I received the following helpful comments from one of the authors, Artur d’Avila Garcez (9 Aug 2006):

I am interested in the localist v distributed discussion and in the issue of biological plausibility; it’s not that we don’t care, but I guess you’re right to say that we don’t “in this paper anyway”. In this paper – and in our previous work – what we do is to say: take standard ANNs (typically the ones you can apply Backpropagation to). What logics can you represent in such ANNs? In this way, learning is a bonus as representation should precede learning.

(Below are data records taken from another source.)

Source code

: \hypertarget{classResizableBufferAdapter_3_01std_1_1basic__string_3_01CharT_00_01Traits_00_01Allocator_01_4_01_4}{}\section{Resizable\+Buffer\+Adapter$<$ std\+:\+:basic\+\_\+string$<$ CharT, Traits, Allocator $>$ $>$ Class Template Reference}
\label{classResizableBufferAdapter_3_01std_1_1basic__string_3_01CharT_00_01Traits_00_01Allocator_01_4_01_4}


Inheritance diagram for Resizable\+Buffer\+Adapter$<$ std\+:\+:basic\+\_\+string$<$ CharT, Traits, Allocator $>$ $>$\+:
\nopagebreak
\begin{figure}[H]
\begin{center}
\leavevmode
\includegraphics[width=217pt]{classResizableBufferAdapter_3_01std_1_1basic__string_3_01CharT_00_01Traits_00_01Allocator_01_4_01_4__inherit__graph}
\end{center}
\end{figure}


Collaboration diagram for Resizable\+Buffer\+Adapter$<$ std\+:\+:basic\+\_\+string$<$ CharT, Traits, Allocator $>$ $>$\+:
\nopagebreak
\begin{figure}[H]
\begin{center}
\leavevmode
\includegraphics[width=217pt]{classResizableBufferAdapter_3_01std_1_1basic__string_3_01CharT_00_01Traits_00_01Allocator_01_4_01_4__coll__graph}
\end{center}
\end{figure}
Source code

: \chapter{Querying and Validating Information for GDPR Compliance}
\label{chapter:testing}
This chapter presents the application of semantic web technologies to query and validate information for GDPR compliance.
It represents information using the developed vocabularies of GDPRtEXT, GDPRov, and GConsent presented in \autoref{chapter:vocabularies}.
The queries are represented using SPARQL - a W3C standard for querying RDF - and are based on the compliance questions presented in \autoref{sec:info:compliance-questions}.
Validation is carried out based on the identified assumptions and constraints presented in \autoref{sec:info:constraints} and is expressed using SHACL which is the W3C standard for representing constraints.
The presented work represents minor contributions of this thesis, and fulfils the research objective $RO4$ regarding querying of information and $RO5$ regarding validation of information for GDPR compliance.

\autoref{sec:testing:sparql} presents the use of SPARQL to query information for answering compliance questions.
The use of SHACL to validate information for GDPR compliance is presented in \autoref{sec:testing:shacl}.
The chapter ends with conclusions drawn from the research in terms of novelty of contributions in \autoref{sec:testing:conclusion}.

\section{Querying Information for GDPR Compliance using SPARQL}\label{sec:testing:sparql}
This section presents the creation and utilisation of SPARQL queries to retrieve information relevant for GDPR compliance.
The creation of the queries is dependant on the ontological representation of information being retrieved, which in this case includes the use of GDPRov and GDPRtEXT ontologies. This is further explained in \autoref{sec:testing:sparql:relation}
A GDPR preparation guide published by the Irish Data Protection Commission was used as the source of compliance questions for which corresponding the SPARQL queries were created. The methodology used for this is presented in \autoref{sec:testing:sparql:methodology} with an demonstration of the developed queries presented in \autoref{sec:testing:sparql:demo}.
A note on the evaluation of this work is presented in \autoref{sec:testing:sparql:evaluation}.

The above answers you question re. learning. Learning is not the computation, that’s the reasoning part! Learning is the process of changing the connections (initially set by the logic) progressively, according to some set of examples (cases). For this you can apply Backprop to each network in the ensemble. The result is a different set of weights and therefore a different set of rules – after learning if you go back to the computation you should get different results.